I’ve lost track of the number of Christian declarations, confessions, and other statements that have come out this year. But I encourage you to read one more, just released today: The Boston Declaration. Subtitled “A Prophetic Appeal to Christians of the USA,” it begins:

As followers of Jesus, the Jewish prophet for justice whose life reminds us to, “Love your neighbor as yourself” (Mark 12:31) we hear the cries of women and men speaking out about sexual abuse at the hands of leaders in power and we are outraged. We are outraged by the current trends in Evangelicalism and other expressions of Christianity driven by white supremacy, often enacted through white privilege and the normalizing of oppression. Confessing racism as the United States’ original and ongoing sin, we commit ourselves to following Jesus on the road of costly discipleship to seek shalom justice for the least, the lost, and the left out. We declare that following Jesus today means fighting poverty, economic exploitation, racism, sexism, and all forms of oppression from the deepest wells of our faith.

…In a moment when too many who confess Christ advocate evil, we believe followers of the Jesus Way are called to renounce, denounce, and resist these death-dealing powers which organize and oppress our world, not to embrace or promulgate them.

The Boston Declaration home page

I wasn’t asked to join a signatory list dominated by theologians, biblical scholars, and ethicists. (In any case, I’ve already said that I’ve signed as many of these as I’m going to sign this year.) But I’m glad to see that some scholars and activists from historically evangelical institutions added their names, including Shane Claiborne, Noel Castellanos, five of my Bethel colleagues, and faculty from Wheaton, Messiah, Seattle Pacific, George Fox, Azusa Pacific, Fuller, and Gordon-Conwell. If “evangelical” is to be redeemed, people with a foot in the world of evangelicalism are going to have to join their sisters and brothers from mainline, Catholic, and ecumenical seminaries and universities, whatever their theological differences, in the “Spirit-led struggle to fight the death-dealing powers of sin wherever they erupt.” (A struggle that, one way or another, needs to be waged within evangelical churches and organizations, not only at a critical distance from them.)
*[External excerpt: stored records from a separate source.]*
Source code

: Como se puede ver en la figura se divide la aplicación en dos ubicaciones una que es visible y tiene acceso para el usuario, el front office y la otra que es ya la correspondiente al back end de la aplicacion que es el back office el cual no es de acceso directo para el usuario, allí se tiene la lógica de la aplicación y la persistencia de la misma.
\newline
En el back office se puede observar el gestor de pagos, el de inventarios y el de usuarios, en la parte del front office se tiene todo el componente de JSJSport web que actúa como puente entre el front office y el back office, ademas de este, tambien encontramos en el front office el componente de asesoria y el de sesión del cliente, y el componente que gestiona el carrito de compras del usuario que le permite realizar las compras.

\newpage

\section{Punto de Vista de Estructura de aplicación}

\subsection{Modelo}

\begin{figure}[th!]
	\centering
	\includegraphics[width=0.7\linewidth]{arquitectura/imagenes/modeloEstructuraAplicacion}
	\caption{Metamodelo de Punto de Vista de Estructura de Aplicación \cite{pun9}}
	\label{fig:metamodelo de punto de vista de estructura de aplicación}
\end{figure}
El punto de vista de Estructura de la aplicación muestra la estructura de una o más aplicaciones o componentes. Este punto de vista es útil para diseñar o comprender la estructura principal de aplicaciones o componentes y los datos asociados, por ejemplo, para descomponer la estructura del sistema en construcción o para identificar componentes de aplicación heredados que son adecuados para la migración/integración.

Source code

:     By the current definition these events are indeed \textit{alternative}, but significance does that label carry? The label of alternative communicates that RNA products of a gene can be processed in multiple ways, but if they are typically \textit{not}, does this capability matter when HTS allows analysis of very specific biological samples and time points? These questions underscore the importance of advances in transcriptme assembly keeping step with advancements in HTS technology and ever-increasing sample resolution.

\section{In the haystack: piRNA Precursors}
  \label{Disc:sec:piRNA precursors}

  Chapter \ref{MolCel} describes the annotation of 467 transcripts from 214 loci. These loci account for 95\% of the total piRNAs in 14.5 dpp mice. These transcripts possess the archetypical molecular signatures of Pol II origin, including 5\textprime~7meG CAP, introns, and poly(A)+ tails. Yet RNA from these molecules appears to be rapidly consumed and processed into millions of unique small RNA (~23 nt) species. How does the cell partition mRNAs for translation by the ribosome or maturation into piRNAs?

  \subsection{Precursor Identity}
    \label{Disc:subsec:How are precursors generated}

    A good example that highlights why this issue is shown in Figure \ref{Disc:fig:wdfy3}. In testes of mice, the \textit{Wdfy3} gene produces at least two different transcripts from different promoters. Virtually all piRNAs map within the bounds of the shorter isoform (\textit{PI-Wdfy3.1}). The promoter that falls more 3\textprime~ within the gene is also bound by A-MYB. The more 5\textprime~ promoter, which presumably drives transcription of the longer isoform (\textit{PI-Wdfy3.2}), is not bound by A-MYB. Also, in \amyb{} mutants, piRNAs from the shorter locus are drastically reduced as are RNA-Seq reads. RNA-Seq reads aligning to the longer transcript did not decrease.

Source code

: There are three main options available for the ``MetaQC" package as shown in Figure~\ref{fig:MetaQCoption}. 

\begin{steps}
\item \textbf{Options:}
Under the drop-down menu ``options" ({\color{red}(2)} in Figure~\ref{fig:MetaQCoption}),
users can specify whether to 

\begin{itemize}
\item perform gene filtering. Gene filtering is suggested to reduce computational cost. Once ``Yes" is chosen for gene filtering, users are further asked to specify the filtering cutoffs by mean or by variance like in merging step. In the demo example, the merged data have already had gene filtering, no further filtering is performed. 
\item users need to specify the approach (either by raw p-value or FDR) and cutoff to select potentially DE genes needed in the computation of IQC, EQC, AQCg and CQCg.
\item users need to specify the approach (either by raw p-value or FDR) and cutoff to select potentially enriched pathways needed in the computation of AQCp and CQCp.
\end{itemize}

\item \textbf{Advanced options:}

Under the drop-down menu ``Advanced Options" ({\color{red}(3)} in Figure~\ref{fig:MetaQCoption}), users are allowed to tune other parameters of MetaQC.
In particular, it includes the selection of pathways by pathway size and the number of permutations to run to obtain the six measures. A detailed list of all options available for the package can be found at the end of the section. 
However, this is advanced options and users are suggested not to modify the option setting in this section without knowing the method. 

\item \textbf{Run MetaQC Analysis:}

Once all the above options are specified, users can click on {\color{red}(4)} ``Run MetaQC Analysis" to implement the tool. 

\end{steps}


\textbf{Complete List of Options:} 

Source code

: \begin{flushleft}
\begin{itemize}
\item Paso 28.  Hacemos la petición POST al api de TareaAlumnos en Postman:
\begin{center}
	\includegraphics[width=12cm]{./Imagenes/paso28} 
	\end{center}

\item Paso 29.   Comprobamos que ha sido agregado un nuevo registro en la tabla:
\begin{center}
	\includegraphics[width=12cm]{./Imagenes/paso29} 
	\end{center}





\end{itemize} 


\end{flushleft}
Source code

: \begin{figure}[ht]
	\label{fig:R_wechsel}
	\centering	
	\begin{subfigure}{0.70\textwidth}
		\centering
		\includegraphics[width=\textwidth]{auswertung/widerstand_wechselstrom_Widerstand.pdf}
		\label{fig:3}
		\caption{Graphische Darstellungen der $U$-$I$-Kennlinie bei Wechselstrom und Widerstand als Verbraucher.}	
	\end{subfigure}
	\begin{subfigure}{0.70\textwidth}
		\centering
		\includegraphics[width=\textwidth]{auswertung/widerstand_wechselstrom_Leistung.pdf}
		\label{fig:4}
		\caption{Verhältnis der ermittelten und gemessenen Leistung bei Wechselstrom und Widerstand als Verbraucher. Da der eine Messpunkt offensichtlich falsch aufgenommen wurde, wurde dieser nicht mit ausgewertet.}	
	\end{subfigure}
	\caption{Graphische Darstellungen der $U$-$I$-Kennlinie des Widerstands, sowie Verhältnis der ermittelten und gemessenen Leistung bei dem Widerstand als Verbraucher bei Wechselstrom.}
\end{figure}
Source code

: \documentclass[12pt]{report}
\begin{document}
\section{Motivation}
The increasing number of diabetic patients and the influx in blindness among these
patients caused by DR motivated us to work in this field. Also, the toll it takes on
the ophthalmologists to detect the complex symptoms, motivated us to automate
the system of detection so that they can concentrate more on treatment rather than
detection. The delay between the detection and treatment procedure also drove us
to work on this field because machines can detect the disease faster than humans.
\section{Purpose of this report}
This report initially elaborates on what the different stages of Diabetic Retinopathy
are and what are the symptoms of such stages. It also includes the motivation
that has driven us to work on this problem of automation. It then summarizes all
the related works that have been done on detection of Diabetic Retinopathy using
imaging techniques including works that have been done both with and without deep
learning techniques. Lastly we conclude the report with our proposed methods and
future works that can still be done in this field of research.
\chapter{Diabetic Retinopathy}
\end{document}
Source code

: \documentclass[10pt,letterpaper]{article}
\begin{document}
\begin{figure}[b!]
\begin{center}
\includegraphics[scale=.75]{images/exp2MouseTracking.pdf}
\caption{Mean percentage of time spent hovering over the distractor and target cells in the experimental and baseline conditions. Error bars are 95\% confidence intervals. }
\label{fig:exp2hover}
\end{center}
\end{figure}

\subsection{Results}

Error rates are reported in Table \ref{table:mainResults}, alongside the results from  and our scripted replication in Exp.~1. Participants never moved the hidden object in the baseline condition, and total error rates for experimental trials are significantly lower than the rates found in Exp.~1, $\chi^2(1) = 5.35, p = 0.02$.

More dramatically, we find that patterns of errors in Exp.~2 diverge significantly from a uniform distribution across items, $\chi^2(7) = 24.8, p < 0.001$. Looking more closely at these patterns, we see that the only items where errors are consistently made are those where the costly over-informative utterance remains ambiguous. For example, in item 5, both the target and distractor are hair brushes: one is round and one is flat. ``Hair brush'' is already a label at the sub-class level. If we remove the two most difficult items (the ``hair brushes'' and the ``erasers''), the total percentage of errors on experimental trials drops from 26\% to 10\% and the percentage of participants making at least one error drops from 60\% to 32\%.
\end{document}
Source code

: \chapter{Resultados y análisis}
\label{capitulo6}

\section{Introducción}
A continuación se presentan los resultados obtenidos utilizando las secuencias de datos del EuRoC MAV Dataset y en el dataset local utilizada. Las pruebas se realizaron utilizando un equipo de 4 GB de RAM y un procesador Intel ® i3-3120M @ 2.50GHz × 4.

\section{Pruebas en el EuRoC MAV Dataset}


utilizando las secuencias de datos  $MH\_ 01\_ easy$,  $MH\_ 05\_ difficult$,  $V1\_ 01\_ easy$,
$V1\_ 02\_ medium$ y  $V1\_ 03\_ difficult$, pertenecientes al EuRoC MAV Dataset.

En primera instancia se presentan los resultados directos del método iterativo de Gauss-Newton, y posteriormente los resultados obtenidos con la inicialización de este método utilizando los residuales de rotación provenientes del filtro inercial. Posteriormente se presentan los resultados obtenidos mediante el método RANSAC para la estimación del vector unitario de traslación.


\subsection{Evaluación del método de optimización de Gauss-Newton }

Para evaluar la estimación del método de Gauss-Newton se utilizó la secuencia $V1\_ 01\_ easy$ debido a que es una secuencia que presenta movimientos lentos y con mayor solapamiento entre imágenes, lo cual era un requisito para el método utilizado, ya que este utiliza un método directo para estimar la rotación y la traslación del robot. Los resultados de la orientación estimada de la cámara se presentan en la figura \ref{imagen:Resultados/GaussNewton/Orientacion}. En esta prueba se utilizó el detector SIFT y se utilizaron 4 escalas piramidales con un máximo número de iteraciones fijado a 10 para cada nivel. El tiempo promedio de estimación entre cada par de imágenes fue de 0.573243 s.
The only time it names “Evangelicalism” is to condemn it alongside “other expressions of Christianity driven by white supremacy, often enacted through white privilege and the normalizing of oppression.” But to my ears, the Boston Statement evokes the evangelicalism defined by signer William Barber II:

True evangelicalism spoken from the lips and words of Jesus places concern for the poor and the broken and the battered and the imprisoned and the blind and the bruised and those made to feel unacceptable at the center of faith. This evangelicalism seeks to invite all to care for the least of these, to have a deep concern for justice and love and mercy as it relates not just the individual piety and charity but to public morality social justice and governmental policies.

The term evangelical should have nothing to do with any political party but should reference a particular perspective and critique regarding grace, justice, love and mercy as noted in many Scriptures. For instance Luke 4:18-19 says, “The Spirit of the Lord is upon me because he has anointed me to proclaim good news to the poor, He has sent me to proclaim freedom for the prisoners and recovery of sight for the blind, to set the oppressed free, to proclaim the year of the Lords favor.”

(I’ll be curious to learn more about the origins of this document. The press release likens it to the 1934 Barmen Declaration, but its title, content, and timing also bring to mind the 1973 Chicago Declaration of Evangelical Social Concern, also released just before Thanksgiving and also deploring Christian complicity in racial, economic, and other injustices.)